Shell’s $70bn takeover of BG will create the world’s largest LNG trader. But what are the impacts for the market? Here are seven ways Shell’s takeover of BG will impact LNG.
Shell’s $70bn takeover of BG will create the world’s largest LNG trader. But what are the impacts for the market? Here are seven ways Shell’s takeover of BG will impact LNG.
- Lower spot LNG trading liquidity. Usually, with consolidation, there will be lower trading liquidity. Both Shell and BG were active in the spot market. The takeover means one less trader in the market. This isn’t the first time a Shell deal has had this effect. Shell bought Spanish company Repsol’s LNG assets for $6.7bn two years ago (see Petroleum Argus, 1 March 2013, p3). Shell absorbed cargoes from its acquired 23pc stake in Trinidad and Tobago’s Atlantic LNG project into its portfolio, whereas Repsol had offered some of them into the spot market.
- Further pressure on LNG freight rates. With the additional fleet and larger global portfolio, Shell would be expected to optimise shipping better. This may result in slimming down of the combined fleet, adding tonnage to a shipping market that is already under pressure from overcapacity.
- LNG project spending boost? Could Shell splash cash on some of BG’s stalled LNG projects? BG turned cold on the Prince Rupert LNG project in Canada because of lower oil prices, as well as the US Lake Charles project. Could these look attractive to Shell? In turn, these might push out smaller LNG projects.
- Boosting eastern Australia’s LNG development. Shell's deal could help the development of BG’s 8.5mn t/yr Queensland Curtis LNG (QCLNG) venture. Shell could use gas from its Arrow Energy coal-bed methane joint venture, which had planned to develop its own LNG plant, for QCLNG instead. The reserves could supply QCLNG for 20 years. The two-train project has room for up to five trains.
- The first big US LNG exporter. Shell will become the first major exporter of US LNG through its BG deal. BG has signed 20-year contracts to export gas from Cheniere Energy's Sabine Pass LNG project in Louisiana. Train 1 is scheduled to ship its first test cargo late this year and start commercial exports in February 2016. The BG deal would make Shell by far the dominant US LNG exporter, as BG has the right to all of the export capacity at US midstream firm Energy Transfer's Lake Charles LNG export project in Louisiana, as well as its deal with Sabine Pass. And Shell has its own smaller LNG export project at Elba Island.

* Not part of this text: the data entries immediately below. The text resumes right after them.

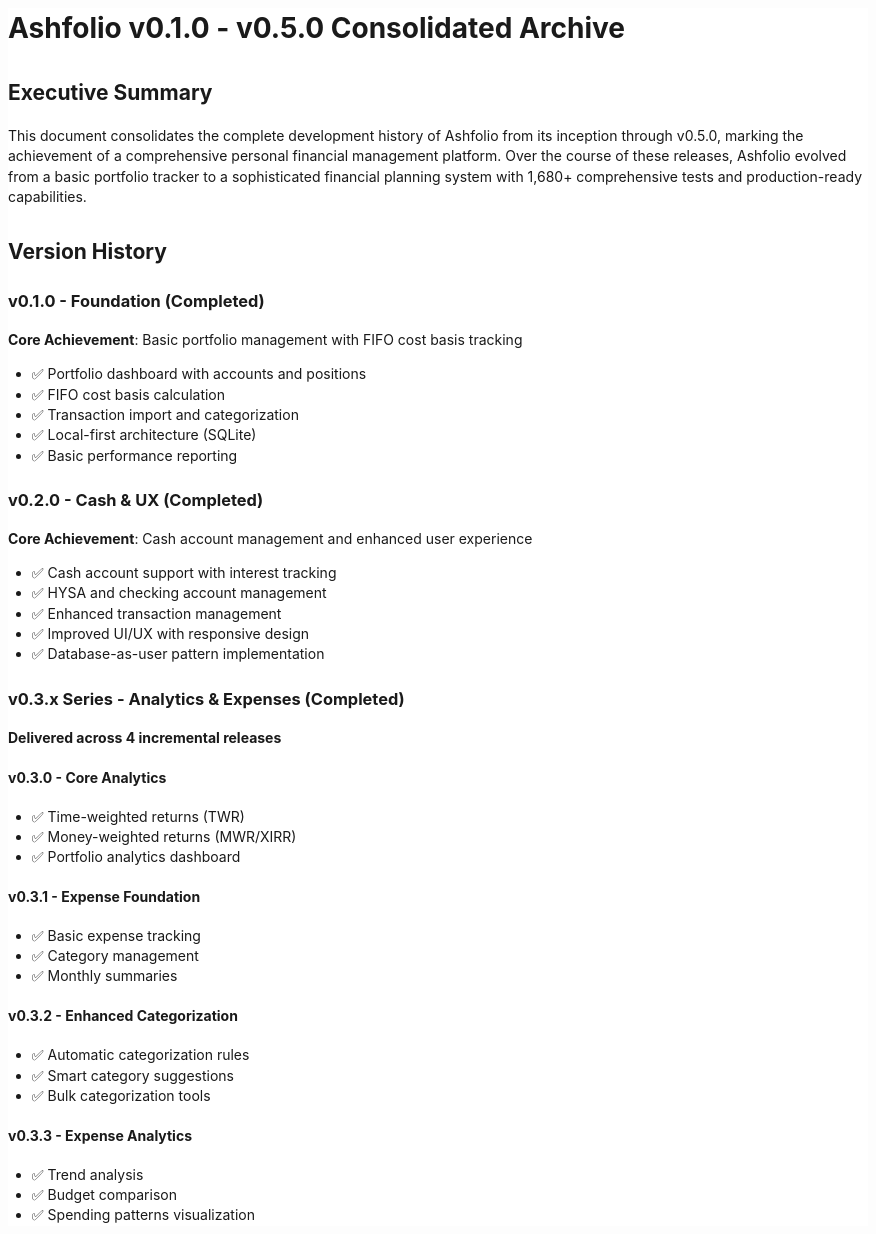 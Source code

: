 # Ashfolio v0.1.0 - v0.5.0 Consolidated Archive

## Executive Summary

This document consolidates the complete development history of Ashfolio from its inception through v0.5.0, marking the achievement of a comprehensive personal financial management platform. Over the course of these releases, Ashfolio evolved from a basic portfolio tracker to a sophisticated financial planning system with 1,680+ comprehensive tests and production-ready capabilities.

## Version History

### v0.1.0 - Foundation (Completed)
**Core Achievement**: Basic portfolio management with FIFO cost basis tracking

- ✅ Portfolio dashboard with accounts and positions
- ✅ FIFO cost basis calculation
- ✅ Transaction import and categorization
- ✅ Local-first architecture (SQLite)
- ✅ Basic performance reporting

### v0.2.0 - Cash & UX (Completed)
**Core Achievement**: Cash account management and enhanced user experience

- ✅ Cash account support with interest tracking
- ✅ HYSA and checking account management
- ✅ Enhanced transaction management
- ✅ Improved UI/UX with responsive design
- ✅ Database-as-user pattern implementation

### v0.3.x Series - Analytics & Expenses (Completed)
**Delivered across 4 incremental releases**

#### v0.3.0 - Core Analytics
- ✅ Time-weighted returns (TWR)
- ✅ Money-weighted returns (MWR/XIRR)
- ✅ Portfolio analytics dashboard

#### v0.3.1 - Expense Foundation
- ✅ Basic expense tracking
- ✅ Category management
- ✅ Monthly summaries

#### v0.3.2 - Enhanced Categorization
- ✅ Automatic categorization rules
- ✅ Smart category suggestions
- ✅ Bulk categorization tools

#### v0.3.3 - Expense Analytics
- ✅ Trend analysis
- ✅ Budget comparison
- ✅ Spending patterns visualization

- Rivals may have to catch up. With the deal, Shell significantly stretches its lead over rival ExxonMobil by nearly 14mn t/yr of LNG. How will the other catch up? Does ExxonMobil care? An old rumour of ExxonMobil looking for Anadarko has already resurfaced. But majors may be eyeing other smaller players with LNG interests such as Ophir too.
- Keeping social media staff busy. BG is not British Gas (as if you didn’t know). British Gas is a residential and business energy provider in the UK; a part of UK utility Centrica. A merger of Centrica and Shell would be quite a different matter for regulators than the Shell takeover of BG, but that didn’t stop the British media from getting confused between BG and British Gas this morning. British Gas was the name of a state-owned company privatised in 1986, which was split into BG and Centrica in 1997. Centrica retained the old name as a parochial brand. In contrast, BG has become increasingly global since its birth, but is now being swallowed up by a truly global giant, just as it reaches adulthood at 18 years old.